We have all at some point dreamed about a Utopian world without bosses. Heck, many businesses are started by people who leave comfortable jobs in order to become their own bosses. But is it possible to get rid of bosses entirely and still run an effective business?

Google wondered this same thing and conducted an experiment to see what would happen. The search-engine giant's founders--Larry Page and Sergey Brin--decided to move to a flat organization without managers in 2002. They brought managers a few short months later, after the experiment turned out to be a disaster. Without managers, they found, people were left searching for answers to basic questions and needs, as well as guidance in important areas such as career advice.

Perhaps more important than determining that workers need managers, Google used its analytic expertise to find out what characteristics matter the most for strong leadership1. To do so, it drew on data from a wide range of internal sources, including performance reviews, employee surveys, and even double-blind interviews. A total of 8 consistent behavioral abilities emerged and they found that the best leaders embody the following qualities: 

  1. They are good coaches. People inherently want to do well. A good boss is also a coach who provides tailored advice to help the team succeed.
  2. They don't micromanage. People want autonomy and empowerment, which are signs of trust and respect for their skills and ability.
  3. They care about team members. The best leaders don't just care about the work--they take a genuine interest in, and have concern for, team members.
  4. They are productive and results-oriented. Leaders set the tone and example.
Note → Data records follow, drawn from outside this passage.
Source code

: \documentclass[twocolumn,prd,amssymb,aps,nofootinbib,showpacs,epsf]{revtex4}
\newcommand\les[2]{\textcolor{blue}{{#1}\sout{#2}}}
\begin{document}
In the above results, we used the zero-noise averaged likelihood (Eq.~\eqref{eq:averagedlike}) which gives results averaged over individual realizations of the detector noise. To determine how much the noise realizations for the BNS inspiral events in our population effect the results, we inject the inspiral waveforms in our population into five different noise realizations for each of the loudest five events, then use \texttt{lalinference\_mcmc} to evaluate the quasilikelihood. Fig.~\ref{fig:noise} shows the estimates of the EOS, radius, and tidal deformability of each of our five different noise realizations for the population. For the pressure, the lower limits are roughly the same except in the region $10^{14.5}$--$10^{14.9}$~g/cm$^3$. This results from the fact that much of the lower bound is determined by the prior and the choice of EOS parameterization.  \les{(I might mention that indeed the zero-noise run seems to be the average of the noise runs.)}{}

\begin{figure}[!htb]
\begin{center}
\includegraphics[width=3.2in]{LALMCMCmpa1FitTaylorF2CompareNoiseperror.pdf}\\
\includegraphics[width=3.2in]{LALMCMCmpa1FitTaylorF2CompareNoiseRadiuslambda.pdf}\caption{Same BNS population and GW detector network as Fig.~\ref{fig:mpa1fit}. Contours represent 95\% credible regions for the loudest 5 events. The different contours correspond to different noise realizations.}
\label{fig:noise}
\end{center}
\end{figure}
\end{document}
If they are not productive and focused on results, it's hard to hold others accountable for the same.
  5. They are good communicators. It's important to feel connected. Through strong communication, people understand roles, responsibilities, and purpose. Beyond just sharing information, the best leaders also listen.
  6. They help with career development. Career development is at the top of almost every list of what matters to employees. Great leaders take the team under their wings and provide career advice and support.
  7. They have a clear vision and strategy. People want to understand and be invested in the mission. They want to know how their work connects to the bigger picture, which is not possible without clarity of vision and strategy.
  8. They have technical skills. Every job has a core technical aspect. Having a leader who is an expert in this area makes it easier to learn and develop in this essential component of the role.

1Garvin, D. A. (2013). "How Google Sold Its Engineers on Management." Harvard Business Review, 91, 74-82.